**TASK**
Take the entries below and return them unchanged.

[Records contained in a dataset]
□ □ □

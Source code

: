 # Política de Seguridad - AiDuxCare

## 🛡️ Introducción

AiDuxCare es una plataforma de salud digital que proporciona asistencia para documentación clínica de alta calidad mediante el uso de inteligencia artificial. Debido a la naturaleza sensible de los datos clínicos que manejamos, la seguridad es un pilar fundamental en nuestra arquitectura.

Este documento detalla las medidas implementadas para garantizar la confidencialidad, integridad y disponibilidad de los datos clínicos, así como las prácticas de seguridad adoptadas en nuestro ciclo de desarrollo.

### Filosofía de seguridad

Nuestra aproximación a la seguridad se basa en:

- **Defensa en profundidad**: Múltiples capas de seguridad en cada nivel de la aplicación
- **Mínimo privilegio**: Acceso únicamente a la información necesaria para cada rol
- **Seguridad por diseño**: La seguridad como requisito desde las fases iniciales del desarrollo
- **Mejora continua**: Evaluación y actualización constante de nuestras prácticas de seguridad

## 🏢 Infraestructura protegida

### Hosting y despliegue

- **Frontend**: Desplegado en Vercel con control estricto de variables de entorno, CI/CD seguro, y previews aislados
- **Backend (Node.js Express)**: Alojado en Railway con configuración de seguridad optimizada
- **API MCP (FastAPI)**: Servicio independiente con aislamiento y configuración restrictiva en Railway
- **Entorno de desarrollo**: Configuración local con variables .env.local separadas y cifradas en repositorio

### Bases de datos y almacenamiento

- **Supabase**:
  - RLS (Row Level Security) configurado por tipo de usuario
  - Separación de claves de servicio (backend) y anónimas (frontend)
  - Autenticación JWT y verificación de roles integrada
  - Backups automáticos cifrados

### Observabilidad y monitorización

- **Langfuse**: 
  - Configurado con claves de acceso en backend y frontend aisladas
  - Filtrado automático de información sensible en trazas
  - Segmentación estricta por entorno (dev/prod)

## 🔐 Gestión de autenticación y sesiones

□ □ □

**ANSWER TO THE PROBLEM**
Source code

: # Política de Seguridad - AiDuxCare

## 🛡️ Introducción

AiDuxCare es una plataforma de salud digital que proporciona asistencia para documentación clínica de alta calidad mediante el uso de inteligencia artificial. Debido a la naturaleza sensible de los datos clínicos que manejamos, la seguridad es un pilar fundamental en nuestra arquitectura.

Este documento detalla las medidas implementadas para garantizar la confidencialidad, integridad y disponibilidad de los datos clínicos, así como las prácticas de seguridad adoptadas en nuestro ciclo de desarrollo.

### Filosofía de seguridad

Nuestra aproximación a la seguridad se basa en:

- **Defensa en profundidad**: Múltiples capas de seguridad en cada nivel de la aplicación
- **Mínimo privilegio**: Acceso únicamente a la información necesaria para cada rol
- **Seguridad por diseño**: La seguridad como requisito desde las fases iniciales del desarrollo
- **Mejora continua**: Evaluación y actualización constante de nuestras prácticas de seguridad

## 🏢 Infraestructura protegida

### Hosting y despliegue

- **Frontend**: Desplegado en Vercel con control estricto de variables de entorno, CI/CD seguro, y previews aislados
- **Backend (Node.js Express)**: Alojado en Railway con configuración de seguridad optimizada
- **API MCP (FastAPI)**: Servicio independiente con aislamiento y configuración restrictiva en Railway
- **Entorno de desarrollo**: Configuración local con variables .env.local separadas y cifradas en repositorio

### Bases de datos y almacenamiento

- **Supabase**:
  - RLS (Row Level Security) configurado por tipo de usuario
  - Separación de claves de servicio (backend) y anónimas (frontend)
  - Autenticación JWT y verificación de roles integrada
  - Backups automáticos cifrados

### Observabilidad y monitorización

- **Langfuse**: 
  - Configurado con claves de acceso en backend y frontend aisladas
  - Filtrado automático de información sensible en trazas
  - Segmentación estricta por entorno (dev/prod)

## 🔐 Gestión de autenticación y sesiones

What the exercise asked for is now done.